The ACLU found that schools where police are always present have reported 3.5 times as many arrests per 10,000 students as schools without police.
To the extent that the American government invests in public schools, hiring additional police is promoted by the political establishment as a necessary response to increasingly frequent school shootings. However, filling school campuses with cops does nothing to address the underlying societal ills that are the root causes of violent and antisocial crimes committed in the first place.

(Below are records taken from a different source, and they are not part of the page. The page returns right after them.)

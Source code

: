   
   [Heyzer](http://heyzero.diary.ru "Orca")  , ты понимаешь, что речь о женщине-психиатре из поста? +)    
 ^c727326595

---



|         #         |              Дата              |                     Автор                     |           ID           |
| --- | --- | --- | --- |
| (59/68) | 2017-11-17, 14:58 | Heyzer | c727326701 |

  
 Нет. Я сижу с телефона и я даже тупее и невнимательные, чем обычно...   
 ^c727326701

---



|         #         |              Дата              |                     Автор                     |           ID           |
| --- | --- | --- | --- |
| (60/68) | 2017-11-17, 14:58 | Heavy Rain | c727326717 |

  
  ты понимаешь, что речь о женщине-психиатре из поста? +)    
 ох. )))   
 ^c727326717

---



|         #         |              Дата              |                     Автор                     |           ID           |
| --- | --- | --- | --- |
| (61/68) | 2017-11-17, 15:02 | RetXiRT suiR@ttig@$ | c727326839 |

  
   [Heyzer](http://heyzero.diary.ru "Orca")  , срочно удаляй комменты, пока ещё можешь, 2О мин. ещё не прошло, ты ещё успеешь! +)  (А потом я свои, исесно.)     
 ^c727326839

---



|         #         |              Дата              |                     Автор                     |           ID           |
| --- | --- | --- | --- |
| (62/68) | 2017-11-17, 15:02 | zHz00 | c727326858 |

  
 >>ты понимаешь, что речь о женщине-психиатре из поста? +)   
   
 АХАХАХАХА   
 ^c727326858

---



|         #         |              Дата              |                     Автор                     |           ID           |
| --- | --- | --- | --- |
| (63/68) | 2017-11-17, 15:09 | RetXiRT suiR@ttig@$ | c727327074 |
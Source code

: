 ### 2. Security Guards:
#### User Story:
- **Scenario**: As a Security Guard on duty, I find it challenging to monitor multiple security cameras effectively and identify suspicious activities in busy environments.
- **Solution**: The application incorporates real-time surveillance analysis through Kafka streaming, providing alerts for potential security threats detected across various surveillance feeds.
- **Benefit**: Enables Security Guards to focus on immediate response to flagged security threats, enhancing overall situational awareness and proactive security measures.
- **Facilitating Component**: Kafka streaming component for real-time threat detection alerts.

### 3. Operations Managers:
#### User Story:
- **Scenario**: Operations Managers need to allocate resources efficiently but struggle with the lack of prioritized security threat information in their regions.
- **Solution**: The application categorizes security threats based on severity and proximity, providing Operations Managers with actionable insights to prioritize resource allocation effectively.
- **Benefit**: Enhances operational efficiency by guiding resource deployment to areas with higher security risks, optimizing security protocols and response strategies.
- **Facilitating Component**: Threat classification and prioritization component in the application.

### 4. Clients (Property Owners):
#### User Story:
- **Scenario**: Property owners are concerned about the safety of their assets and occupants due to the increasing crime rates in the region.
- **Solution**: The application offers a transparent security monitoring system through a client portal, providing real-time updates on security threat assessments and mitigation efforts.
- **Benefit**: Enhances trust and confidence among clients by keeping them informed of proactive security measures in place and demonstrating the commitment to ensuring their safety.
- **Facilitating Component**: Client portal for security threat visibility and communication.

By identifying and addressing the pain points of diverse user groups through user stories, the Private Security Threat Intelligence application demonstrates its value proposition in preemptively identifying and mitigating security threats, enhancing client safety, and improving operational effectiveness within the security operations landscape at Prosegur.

Outbursts of mass violence, along with other causes of early death among teens such as drug overdoses and suicides, are bound up with the growth of social inequality and the miserable conditions under which the bulk of the working class is living. Since the economic recession of 2008 and the decline of full-time employment that followed as a result of the restructuring of many major industries under the Obama administration, economic uncertainties in working-class families have no doubt plagued millions of children in the last decade.
Children in the US today are growing up in a country that has been at war during the entirety of their lives; wars that have destroyed entire societies and whose victims are treated with callous indifference in the bourgeois media. These experiences sweep into social consciousness in innumerable ways.
In fact, the ACLU report cites a study by the Centers for Disease Control and Prevention which found that the suicide rate among children ages 10 to 17 increased by 70 percent between 2006 and 2016. Approximately 72 percent of children in the US will have experienced at least one major stressful event—such as witnessing violence, experiencing abuse, or experiencing the loss of a loved one—before the age of 18.
Under such conditions, the need for school nurses, psychologists, and counselors can quickly become life and death questions for students.
The authors of the report note the substantial amount of research done on the benefits of having health care professionals trained to work with children in schools: “School counselors, nurses, social workers, and psychologists are frequently the first to see children who are sick, stressed, or traumatized.” The report goes on to state that “schools with such services see improved attendance rates, better academic achievement, and higher graduation rates as well as lower rates of suspension, expulsion, and other disciplinary incidents.”
The data cited in the report shows that school-based mental health and special learning needs services, when made available, improve the overall safety of schools and promote student participation in interactive educational initiatives.
The resources to provide all of these services and much more exist in society. However, to secure a healthy and productive learning environment for teachers and students requires a frontal assault on the wealth of the ruling class and the social and economic system it defends, capitalism.
The defense of public education requires a fight for socialism, which above all means the establishment of a society based on social need, not private profit, in which the wealth produced by the working class is owned and controlled democratically, and in which every individual has the right to an education, a decent job, a livable income, health care, a healthy environment, and access to culture.